● Goal of the exercise
Give back exactly the stretch of data below from the line holding "黑血，滴滴答答地淌了下来。" through the line holding "他又踌躇良久，才沉冷着脸，也", both ends included, and leave the remaining lines out.
========================================
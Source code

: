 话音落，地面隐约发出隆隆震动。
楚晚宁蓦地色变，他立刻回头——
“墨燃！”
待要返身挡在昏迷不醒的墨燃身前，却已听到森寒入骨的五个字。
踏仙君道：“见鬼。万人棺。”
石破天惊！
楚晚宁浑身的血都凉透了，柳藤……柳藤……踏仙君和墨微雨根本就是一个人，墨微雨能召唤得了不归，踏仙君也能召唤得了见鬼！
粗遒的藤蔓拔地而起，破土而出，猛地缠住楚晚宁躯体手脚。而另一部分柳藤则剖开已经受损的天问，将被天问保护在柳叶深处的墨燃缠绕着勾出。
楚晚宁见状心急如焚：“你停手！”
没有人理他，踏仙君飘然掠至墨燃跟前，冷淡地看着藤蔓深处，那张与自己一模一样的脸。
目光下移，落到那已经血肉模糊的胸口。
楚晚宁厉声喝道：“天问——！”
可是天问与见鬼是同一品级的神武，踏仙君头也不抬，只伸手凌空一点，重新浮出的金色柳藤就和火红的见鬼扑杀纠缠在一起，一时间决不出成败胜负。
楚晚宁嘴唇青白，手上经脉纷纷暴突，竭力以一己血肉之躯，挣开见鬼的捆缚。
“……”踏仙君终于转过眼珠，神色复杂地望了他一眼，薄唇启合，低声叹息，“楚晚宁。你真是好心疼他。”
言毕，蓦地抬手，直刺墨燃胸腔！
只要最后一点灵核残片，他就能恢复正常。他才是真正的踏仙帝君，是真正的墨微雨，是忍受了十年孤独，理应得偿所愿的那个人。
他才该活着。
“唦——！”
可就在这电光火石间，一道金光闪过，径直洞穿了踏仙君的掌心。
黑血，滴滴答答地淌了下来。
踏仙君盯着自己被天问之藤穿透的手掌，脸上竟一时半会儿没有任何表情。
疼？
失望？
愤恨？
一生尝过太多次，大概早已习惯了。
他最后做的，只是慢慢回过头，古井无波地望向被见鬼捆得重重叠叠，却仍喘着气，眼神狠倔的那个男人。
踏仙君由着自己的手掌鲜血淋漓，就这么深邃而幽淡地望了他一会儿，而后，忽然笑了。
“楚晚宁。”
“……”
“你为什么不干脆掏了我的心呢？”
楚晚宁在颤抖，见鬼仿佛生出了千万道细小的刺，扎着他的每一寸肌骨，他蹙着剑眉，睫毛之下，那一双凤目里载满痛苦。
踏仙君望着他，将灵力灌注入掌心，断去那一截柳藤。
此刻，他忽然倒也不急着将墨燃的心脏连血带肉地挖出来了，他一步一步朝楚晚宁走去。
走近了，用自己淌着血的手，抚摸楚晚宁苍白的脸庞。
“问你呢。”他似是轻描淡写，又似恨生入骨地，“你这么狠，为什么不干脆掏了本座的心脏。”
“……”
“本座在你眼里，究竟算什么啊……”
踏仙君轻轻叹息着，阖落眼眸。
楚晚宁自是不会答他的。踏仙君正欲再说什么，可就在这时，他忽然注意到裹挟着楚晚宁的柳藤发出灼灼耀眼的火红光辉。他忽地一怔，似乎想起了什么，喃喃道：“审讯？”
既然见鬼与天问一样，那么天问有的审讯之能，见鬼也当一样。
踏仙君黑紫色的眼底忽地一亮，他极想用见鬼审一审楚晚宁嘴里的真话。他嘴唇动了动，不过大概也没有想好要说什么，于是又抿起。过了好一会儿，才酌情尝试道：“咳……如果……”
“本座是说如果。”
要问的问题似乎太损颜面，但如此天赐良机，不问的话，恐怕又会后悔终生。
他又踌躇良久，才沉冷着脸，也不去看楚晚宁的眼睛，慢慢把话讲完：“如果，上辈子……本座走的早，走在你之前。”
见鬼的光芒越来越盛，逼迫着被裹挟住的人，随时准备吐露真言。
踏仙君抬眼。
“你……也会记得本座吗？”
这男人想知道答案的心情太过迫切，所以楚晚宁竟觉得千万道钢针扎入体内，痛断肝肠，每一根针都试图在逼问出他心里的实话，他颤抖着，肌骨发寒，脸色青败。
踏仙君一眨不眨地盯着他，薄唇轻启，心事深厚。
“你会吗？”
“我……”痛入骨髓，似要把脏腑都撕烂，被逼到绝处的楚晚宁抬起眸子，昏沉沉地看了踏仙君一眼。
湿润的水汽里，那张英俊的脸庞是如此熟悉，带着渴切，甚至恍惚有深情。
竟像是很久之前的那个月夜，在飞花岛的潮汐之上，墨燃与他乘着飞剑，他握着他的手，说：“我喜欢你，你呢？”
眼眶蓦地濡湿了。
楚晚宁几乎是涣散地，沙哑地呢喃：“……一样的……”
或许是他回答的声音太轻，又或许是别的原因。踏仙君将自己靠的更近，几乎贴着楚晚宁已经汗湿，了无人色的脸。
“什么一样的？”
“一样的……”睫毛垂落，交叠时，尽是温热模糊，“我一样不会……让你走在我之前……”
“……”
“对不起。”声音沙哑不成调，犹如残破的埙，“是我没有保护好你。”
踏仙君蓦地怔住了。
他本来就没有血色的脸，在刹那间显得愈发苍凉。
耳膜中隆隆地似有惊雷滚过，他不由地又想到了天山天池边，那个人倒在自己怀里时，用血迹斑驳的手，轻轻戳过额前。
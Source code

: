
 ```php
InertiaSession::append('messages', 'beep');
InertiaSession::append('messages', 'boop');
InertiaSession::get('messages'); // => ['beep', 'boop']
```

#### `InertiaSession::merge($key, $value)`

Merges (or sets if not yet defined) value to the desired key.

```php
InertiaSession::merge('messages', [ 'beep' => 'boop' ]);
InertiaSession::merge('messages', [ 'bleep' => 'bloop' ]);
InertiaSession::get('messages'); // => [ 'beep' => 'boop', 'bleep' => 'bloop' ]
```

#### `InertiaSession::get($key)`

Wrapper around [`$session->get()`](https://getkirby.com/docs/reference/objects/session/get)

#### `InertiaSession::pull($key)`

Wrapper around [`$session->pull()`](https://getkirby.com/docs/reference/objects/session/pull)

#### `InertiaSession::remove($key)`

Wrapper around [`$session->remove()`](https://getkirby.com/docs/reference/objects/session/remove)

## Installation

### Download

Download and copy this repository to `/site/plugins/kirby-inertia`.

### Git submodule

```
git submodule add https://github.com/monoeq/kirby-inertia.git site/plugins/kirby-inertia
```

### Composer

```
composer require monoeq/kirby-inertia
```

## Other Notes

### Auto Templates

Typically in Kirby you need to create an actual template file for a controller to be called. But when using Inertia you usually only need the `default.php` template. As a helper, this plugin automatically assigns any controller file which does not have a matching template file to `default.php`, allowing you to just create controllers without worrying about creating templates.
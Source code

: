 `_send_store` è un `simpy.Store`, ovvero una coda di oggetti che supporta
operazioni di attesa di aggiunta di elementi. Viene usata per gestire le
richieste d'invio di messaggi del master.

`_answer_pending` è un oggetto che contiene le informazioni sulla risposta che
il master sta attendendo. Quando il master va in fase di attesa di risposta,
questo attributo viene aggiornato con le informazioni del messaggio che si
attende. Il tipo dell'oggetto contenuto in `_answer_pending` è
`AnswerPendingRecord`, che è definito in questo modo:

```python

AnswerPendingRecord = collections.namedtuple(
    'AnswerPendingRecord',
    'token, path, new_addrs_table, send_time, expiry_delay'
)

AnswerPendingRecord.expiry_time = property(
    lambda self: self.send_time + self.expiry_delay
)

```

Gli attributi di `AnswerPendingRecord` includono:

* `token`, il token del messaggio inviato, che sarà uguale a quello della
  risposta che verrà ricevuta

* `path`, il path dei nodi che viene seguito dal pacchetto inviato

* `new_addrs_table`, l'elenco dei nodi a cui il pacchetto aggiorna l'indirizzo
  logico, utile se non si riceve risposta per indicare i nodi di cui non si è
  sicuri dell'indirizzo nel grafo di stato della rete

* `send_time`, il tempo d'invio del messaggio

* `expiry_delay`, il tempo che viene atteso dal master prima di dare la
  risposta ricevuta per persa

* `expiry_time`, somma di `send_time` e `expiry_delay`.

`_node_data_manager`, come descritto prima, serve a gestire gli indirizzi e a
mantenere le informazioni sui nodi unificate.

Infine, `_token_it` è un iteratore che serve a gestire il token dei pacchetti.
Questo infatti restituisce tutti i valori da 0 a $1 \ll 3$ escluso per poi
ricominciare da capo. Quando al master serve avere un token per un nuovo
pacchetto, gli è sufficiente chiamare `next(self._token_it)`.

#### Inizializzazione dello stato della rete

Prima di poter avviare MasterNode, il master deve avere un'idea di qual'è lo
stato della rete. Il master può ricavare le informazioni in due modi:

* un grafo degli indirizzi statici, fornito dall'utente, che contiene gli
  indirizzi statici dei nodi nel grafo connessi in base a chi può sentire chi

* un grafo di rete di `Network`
========================================
● Solution to this exercise
黑血，滴滴答答地淌了下来。
踏仙君盯着自己被天问之藤穿透的手掌，脸上竟一时半会儿没有任何表情。
疼？
失望？
愤恨？
一生尝过太多次，大概早已习惯了。
他最后做的，只是慢慢回过头，古井无波地望向被见鬼捆得重重叠叠，却仍喘着气，眼神狠倔的那个男人。
踏仙君由着自己的手掌鲜血淋漓，就这么深邃而幽淡地望了他一会儿，而后，忽然笑了。
“楚晚宁。”
“……”
“你为什么不干脆掏了我的心呢？”
楚晚宁在颤抖，见鬼仿佛生出了千万道细小的刺，扎着他的每一寸肌骨，他蹙着剑眉，睫毛之下，那一双凤目里载满痛苦。
踏仙君望着他，将灵力灌注入掌心，断去那一截柳藤。
此刻，他忽然倒也不急着将墨燃的心脏连血带肉地挖出来了，他一步一步朝楚晚宁走去。
走近了，用自己淌着血的手，抚摸楚晚宁苍白的脸庞。
“问你呢。”他似是轻描淡写，又似恨生入骨地，“你这么狠，为什么不干脆掏了本座的心脏。”
“……”
“本座在你眼里，究竟算什么啊……”
踏仙君轻轻叹息着，阖落眼眸。
楚晚宁自是不会答他的。踏仙君正欲再说什么，可就在这时，他忽然注意到裹挟着楚晚宁的柳藤发出灼灼耀眼的火红光辉。他忽地一怔，似乎想起了什么，喃喃道：“审讯？”
既然见鬼与天问一样，那么天问有的审讯之能，见鬼也当一样。
踏仙君黑紫色的眼底忽地一亮，他极想用见鬼审一审楚晚宁嘴里的真话。他嘴唇动了动，不过大概也没有想好要说什么，于是又抿起。过了好一会儿，才酌情尝试道：“咳……如果……”
“本座是说如果。”
要问的问题似乎太损颜面，但如此天赐良机，不问的话，恐怕又会后悔终生。
他又踌躇良久，才沉冷着脸，也不去看楚晚宁的眼睛，慢慢把话讲完：“如果，上辈子……本座走的早，走在你之前。”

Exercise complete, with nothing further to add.